Evening saw 23 of us, including our four German friends, assemble at the Great Northern to watch Germany play England live on TV. Some of the party arrived later than they intended due to having to wait 35 minutes in the Fish Hut to be served with what was described as “the best fish and chips ever!”. Burton being so far from the sea is hardly a good enough reason for such a delay, but the quality of the food could not be faulted.

Meanwhile Germany were 2-0 up in Berlin and it was looking as if all the work done by the England squad at St George’s Park was to be in vain once again. However, it was only a friendly game, which didn’t really matter. Then England scored and hopes were raised. If only England had a ‘Roy of the Rovers’ character to come to the rescue by scoring with his first touch on his full international debut. The TV camera zoomed in on Leicester City’s little Jamie Vardy waiting to come on as a substitute, who Latics could have bought back in the day for £30,000. Oh no, what if he was to suffer from the England injury hoodoo and the Foxes don’t go on to win the Premier League, to the disappointment of all neutrals. Within no time little Vardy has only gone and done a ‘Mike Milligan’ flick to score an audacious goal, just like Roy used to do for Melchester Rovers in the Tiger comic.

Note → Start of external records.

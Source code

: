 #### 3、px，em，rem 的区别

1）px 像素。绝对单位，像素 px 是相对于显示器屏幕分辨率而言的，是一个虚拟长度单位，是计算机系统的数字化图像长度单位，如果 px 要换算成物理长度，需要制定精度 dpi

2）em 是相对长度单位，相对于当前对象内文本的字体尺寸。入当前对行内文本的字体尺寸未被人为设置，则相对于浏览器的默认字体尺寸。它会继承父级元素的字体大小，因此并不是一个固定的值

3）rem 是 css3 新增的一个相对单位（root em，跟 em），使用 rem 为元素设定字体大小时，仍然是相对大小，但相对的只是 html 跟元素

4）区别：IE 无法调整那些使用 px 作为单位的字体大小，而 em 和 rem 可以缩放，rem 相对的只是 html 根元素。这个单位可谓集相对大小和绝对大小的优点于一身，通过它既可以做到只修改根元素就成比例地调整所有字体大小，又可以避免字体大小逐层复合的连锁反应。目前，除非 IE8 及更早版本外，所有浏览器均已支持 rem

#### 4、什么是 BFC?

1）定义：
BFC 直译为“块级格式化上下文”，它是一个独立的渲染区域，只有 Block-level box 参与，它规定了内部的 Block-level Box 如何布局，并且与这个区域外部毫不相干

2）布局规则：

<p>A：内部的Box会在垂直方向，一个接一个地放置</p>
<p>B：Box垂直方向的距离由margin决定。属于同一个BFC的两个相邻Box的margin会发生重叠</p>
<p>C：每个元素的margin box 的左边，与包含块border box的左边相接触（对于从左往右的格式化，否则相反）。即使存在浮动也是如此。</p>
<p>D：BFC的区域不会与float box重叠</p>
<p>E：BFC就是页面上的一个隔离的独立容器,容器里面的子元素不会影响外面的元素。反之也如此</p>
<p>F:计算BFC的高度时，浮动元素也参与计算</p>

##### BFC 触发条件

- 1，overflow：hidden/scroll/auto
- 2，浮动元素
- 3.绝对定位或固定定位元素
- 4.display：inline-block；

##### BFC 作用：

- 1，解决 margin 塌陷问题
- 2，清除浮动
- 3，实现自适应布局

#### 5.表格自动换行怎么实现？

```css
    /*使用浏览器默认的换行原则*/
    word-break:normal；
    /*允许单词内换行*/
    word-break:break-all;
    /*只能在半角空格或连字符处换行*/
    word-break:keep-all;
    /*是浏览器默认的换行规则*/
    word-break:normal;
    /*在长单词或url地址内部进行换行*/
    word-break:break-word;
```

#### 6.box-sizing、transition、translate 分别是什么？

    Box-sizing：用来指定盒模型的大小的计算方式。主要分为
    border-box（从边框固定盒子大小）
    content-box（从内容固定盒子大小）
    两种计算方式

Our German visitors were now looking worried, but a draw was going to be a nice result all round. But no, England only went and scored the winner! The pub erupted - friendly game or not, that must have gone some way towards cancelling out the penalty shoot-out victory for the Eintracht Frankfurt supporters against Latics supporters in Paris in 1983, not to mention all the other football disappointments at the hands of Germany over the years. Not only that, but we were starting to agree with our German friends that this St George’s Park philosophy may be beginning to work.

A short walk took 17 of us to the Tower Brewery for a noasis gig/Born to Boogie disco, where one of my son’s former schoolmates was only too happy to provide the perfect caption to epitomise the friendship between supporters of Oldham Athletic and Eintracht Frankfurt.

Burton 11

On Sunday 13 of us had a very enjoyable lunch at The Winery, in part of the former infirmary of the old Burton Abbey, where the monks first brewed beer in the town.

Fond farewells were said before I returned our German visitors to Birmingham Airport. There was unanimous agreement that it had been a truly memorable weekend for all the right reasons, and appetites had been whetted for return visits in the future.